'''

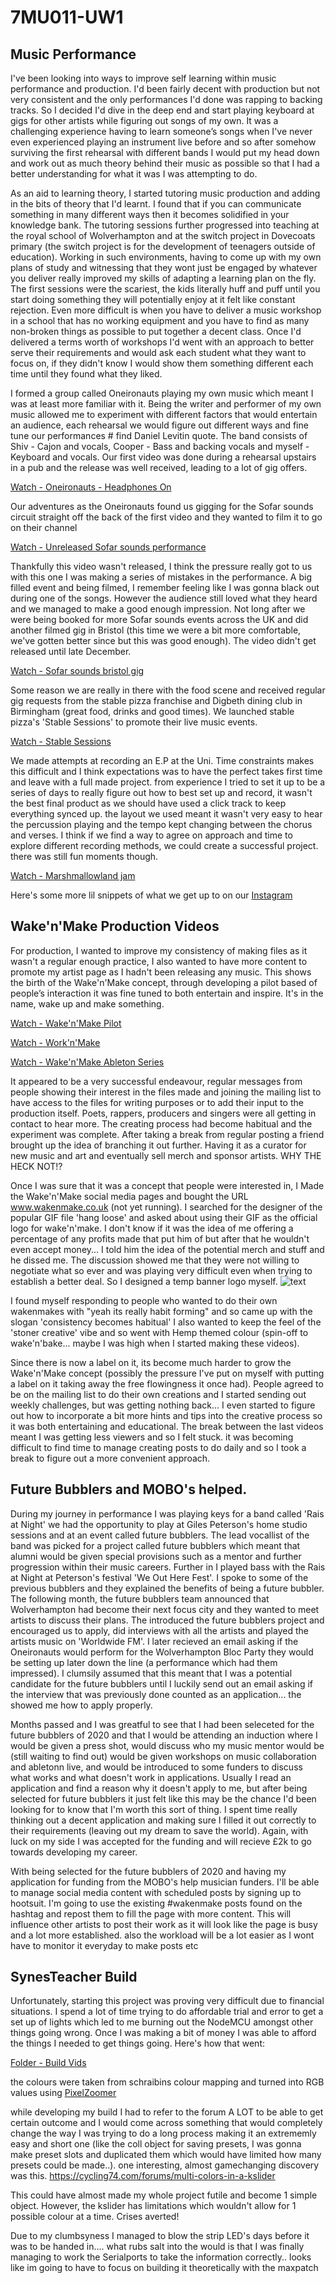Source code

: # 7MU011-UW1
## Music Performance
I've been looking into ways to improve self learning within music performance and production. I'd been fairly decent with production but not very consistent and the only performances I'd done was rapping to backing tracks. So I decided I'd dive in the deep end and start playing keyboard at gigs for other artists while figuring out songs of my own. It was a challenging experience having to learn someone’s songs when I've never even experienced playing an instrument live before and so after somehow surviving the first rehearsal with different bands I would put my head down and work out as much theory behind their music as possible so that I had a better understanding for what it was I was attempting to do.

As an aid to learning theory, I started tutoring music production and adding in the bits of theory that I'd learnt. I found that if you can communicate something in many different ways then it becomes solidified in your knowledge bank. The tutoring sessions further progressed into teaching at the royal school of Wolverhampton and at the switch project in Dovecoats primary (the switch project is for the development of teenagers outside of education). Working in such environments, having to come up with my own plans of study and witnessing that they wont just be engaged by whatever you deliver really improved my skills of adapting a learning plan on the fly. The first sessions were the scariest, the kids literally huff and puff until you start doing something they will potentially enjoy at it felt like constant rejection. Even more difficult is when you have to deliver a music workshop in a school that has no working equipment and you have to find as many non-broken things as possible to put together a decent class. Once I'd delivered a terms worth of workshops I'd went with an approach to better serve their requirements and would ask each student what they want to focus on, if they didn't know I would show them something different each time until they found what they liked. 

I formed a group called Oneironauts playing my own music which meant I was at least more familiar with it. Being the writer and performer of my own music allowed me to experiment with different factors that would entertain an audience, each rehearsal we would figure out different ways and fine tune our performances # find Daniel Levitin quote. The band consists of Shiv - Cajon and vocals, Cooper - Bass and backing vocals and myself - Keyboard and vocals. Our first video was done during a rehearsal upstairs in a pub and the release was well received, leading to a lot of gig offers.

[Watch - Oneironauts - Headphones On](https://www.facebook.com/plugins/video.php?href=https%3A%2F%2Fwww.facebook.com%2Foneironautsmusic%2Fvideos%2F587310271696366%2F&show_text=0&width=560)



Our adventures as the Oneironauts found us gigging for the Sofar sounds circuit straight off the back of the first video and they wanted to film it to go on their channel

[Watch - Unreleased Sofar sounds performance](https://drive.google.com/open?id=13k8W9C0LJOgFcmG1pA1q-bxY0gJZA7ad)

Thankfully this video wasn't released, I think the pressure really got to us with this one I was making a series of mistakes in the performance. A big filled event and being filmed, I remember feeling like I was gonna black out during one of the songs. However the audience still loved what they heard and we managed to make a good enough impression. Not long after we were being booked for more Sofar sounds events across the UK and did another filmed gig in Bristol (this time we were a bit more comfortable, we've gotten better since but this was good enough). The video didn't get released until late December.

[Watch - Sofar sounds bristol gig](https://drive.google.com/open?id=13k8W9C0LJOgFcmG1pA1q-bxY0gJZA7ad)

Some reason we are really in there with the food scene and received regular gig requests from the stable pizza franchise and Digbeth dining club in Birmingham (great food, drinks and good times). We launched stable pizza's 'Stable Sessions' to promote their live music events. 

[Watch - Stable Sessions](https://www.youtube.com/watch?v=-AZDz9ANspo)



We made attempts at recording an E.P at the Uni. Time constraints makes this difficult and I think expectations was to have the perfect takes first time and leave with a full made project. from experience I tried to set it up to be a series of days to really figure out how to best set up and record, it wasn't the best final product as we should have used a click track to keep everything synced up. the layout we used meant it wasn't very easy to hear the percussion playing and the tempo kept changing between the chorus and verses. I think if we find a way to agree on approach and time to explore different recording methods, we could create a successful project. there was still fun moments though.

[Watch - Marshmallowland jam](https://www.instagram.com/p/BuXVmBJnpQQ/?utm_source=ig_web_copy_link) 

Here's some more lil snippets of what we get up to on our [Instagram](https://www.instagram.com/oneironauts_music/?hl=en) 

## Wake'n'Make Production Videos

For production, I wanted to improve my consistency of making files as it wasn't a regular enough practice, I also wanted to have more content to promote my artist page as I hadn't been releasing any music. This shows the birth of the Wake'n'Make concept, through developing a pilot based of people’s interaction it was fine tuned to both entertain and inspire. It's in the name, wake up and make something.

[Watch - Wake'n'Make Pilot](https://www.instagram.com/s/aGlnaGxpZ2h0OjE3ODYwMjk4ODI3NTcxOTg0?igshid=10clqo4b1cxue&story_media_id=2171812567297936505_4485374858)

[Watch - Work'n'Make](https://www.instagram.com/s/aGlnaGxpZ2h0OjE4MDk0MTIxODg0MDcyNjY3?igshid=udlvguzw13zi&story_media_id=2134126495399297750_4485374858) 

[Watch - Wake'n'Make Ableton Series](https://www.instagram.com/s/aGlnaGxpZ2h0OjE3ODYwMjk4ODI3NTcxOTg0?igshid=10clqo4b1cxue&story_media_id=2171812567297936505_4485374858)

It appeared to be a very successful endeavour, regular messages from people showing their interest in the files made and joining the mailing list to have access to the files for writing purposes or to add their input to the production itself. Poets, rappers, producers and singers were all getting in contact to hear more. The creating process had become habitual and the experiment was complete. After taking a break from regular posting a friend brought up the idea of branching it out further. Having it as a curator for new music and art and eventually sell merch and sponsor artists. WHY THE HECK NOT!?

Once I was sure that it was a concept that people were interested in, I Made the Wake'n'Make social media pages and bought the URL www.wakenmake.co.uk (not yet running). I searched for the designer of the popular GIF file 'hang loose' and asked about using their GIF as the official logo for wake'n'make.
I don't know if it was the idea of me offering a percentage of any profits made that put him of but after that he wouldn't even accept money... I told him the idea of the potential merch and stuff and he dissed me. The discussion showed me that they were not willing to negotiate what so ever and was playing very difficult even when trying to establish a better deal. So I designed a temp banner logo myself.
![text](https://scontent-lhr8-1.xx.fbcdn.net/v/t1.0-9/75223843_103710244435699_7488841080524242944_n.jpg?_nc_cat=107&_nc_ohc=xvUEgEskH14AX_q5MGG&_nc_ht=scontent-lhr8-1.xx&oh=420ff746d1c9a39a91bd6e8bdd75fb81&oe=5EA59207)

I found myself responding to people who wanted to do their own wakenmakes with "yeah its really habit forming" and so came up with the slogan 'consistency becomes habitual' I also wanted to keep the feel of the 'stoner creative' vibe and so went with Hemp themed colour (spin-off to wake'n'bake... maybe I was high when I started making these videos).



Since there is now a label on it, its become much harder to grow the Wake'n'Make concept (possibly the pressure I've put on myself with putting a label on it taking away the free flowingness it once had). People agreed to be on the mailing list to do their own creations and I started sending out weekly challenges, but was getting nothing back... I even started to figure out how to incorporate a bit more hints and tips into the creative process so it was both entertaining and educational. The break between the last videos meant I was getting less viewers and so I felt stuck. it was becoming difficult to find time to manage creating posts to do daily and so I took a break to figure out a more convenient approach.

## Future Bubblers and MOBO's helped.

During my journey in performance I was playing keys for a band called 'Rais at Night' we had the opportunity to play at Giles Peterson's home studio sessions and at an event called future bubblers. The lead vocallist of the band was picked for a project called future bubblers which meant that alumni would be given special provisions such as a mentor and further progression within their music careers. Further in I played bass with the Rais at Night at Peterson's festival 'We Out Here Fest'. I spoke to some of the previous bubblers and they explained the benefits of being a future bubbler. The following month, the future bubblers team announced that Wolverhampton had become their next focus city and they wanted to meet artists to discuss their plans. The introduced the future bubblers project and encouraged us to apply, did interviews with all the artists and played the artists music on 'Worldwide FM'. I later recieved an email asking if the Oneironauts would perform for the Wolverhampton Bloc Party they would be setting up later down the line (a performance which had them impressed). I clumsily assumed that this meant that I was a potential candidate for the future bubblers until I luckily send out an email asking if the interview that was previously done counted as an application... the showed me how to apply properly.

Months passed and I was greatful to see that I had been seleceted for the future bubblers of 2020 and that I would be attending an induction where I would be given a press shot, would discuss who my music mentor would be (still waiting to find out) would be given workshops on music collaboration and abletonn live, and would be introduced to some funders to discuss what works and what doesn't work in applications.
Usually I read an application and find a reason why it doesn't apply to me, but after being selected for future bubblers it just felt like this may be the chance I'd been looking for to know that I'm worth this sort of thing. I spent time really thinking out a decent application and making sure I filled it out correctly to their requirements (leaving out my dream to save the world). Again, with luck on my side I was accepted for the funding and will recieve £2k to go towards developing my career.

With being selected for the future bubblers of 2020 and having my application for funding from the MOBO's help musician funders. I'll be able to manage social media content with scheduled posts by signing up to hootsuit. I'm going to use the existing #wakenmake posts found on the hashtag and repost them to fill the page with more content. This will influence other artists to post their work as it will look like the page is busy and a lot more established. also the workload will be a lot easier as I wont have to monitor it everyday to make posts etc


## SynesTeacher Build


Unfortunately, starting this project was proving very difficult due to financial situations. I spend a lot of time trying to do affordable trial and error to get a set up of lights which led to me burning out the NodeMCU amongst other things going wrong. Once I was making a bit of money I was able to afford the things I needed to get things going. Here's how that went:

[Folder - Build Vids](https://drive.google.com/open?id=1iqhUnvicbheJ1rDDt8oQTr20BvJAMedQ)


the colours were taken from schraibins colour mapping and turned into RGB values using [PixelZoomer](http://pixelzoomer.com/eye-dropper-extract-hex-rgb-color-values/)

while developing my build I had to refer to the forum A LOT to be able to get certain outcome and I would come across something that would completely change the way I was trying to do a long process making it an extrememly easy and short one (like the coll object for saving presets, I was gonna make preset slots and duplicated them which would have limited how many presets could be made..). one interesting, almost gamechanging discovery was this.
https://cycling74.com/forums/multi-colors-in-a-kslider

This could have almost made my whole project futile and become 1 simple object. However, the kslider has limitations which wouldn't allow for 1 possible colour at a time. Crises averted!

Due to my clumbsyness I managed to blow the strip LED's days before it was to be handed in.... what rubs salt into the would is that I was finally managing to work the Serialports to take the information correctly.. looks like im going to have to focus on building it theoretically with the maxpatch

'''

Give back, unchanged, the run of lines in the listing above that begins at the line containing "[Watch - Wake'n'Make Ableton" and ends at the line containing "It appeared to", both included.

[Watch - Wake'n'Make Ableton Series](https://www.instagram.com/s/aGlnaGxpZ2h0OjE3ODYwMjk4ODI3NTcxOTg0?igshid=10clqo4b1cxue&story_media_id=2171812567297936505_4485374858)

It appeared to be a very successful endeavour, regular messages from people showing their interest in the files made and joining the mailing list to have access to the files for writing purposes or to add their input to the production itself. Poets, rappers, producers and singers were all getting in contact to hear more. The creating process had become habitual and the experiment was complete. After taking a break from regular posting a friend brought up the idea of branching it out further. Having it as a curator for new music and art and eventually sell merch and sponsor artists. WHY THE HECK NOT!?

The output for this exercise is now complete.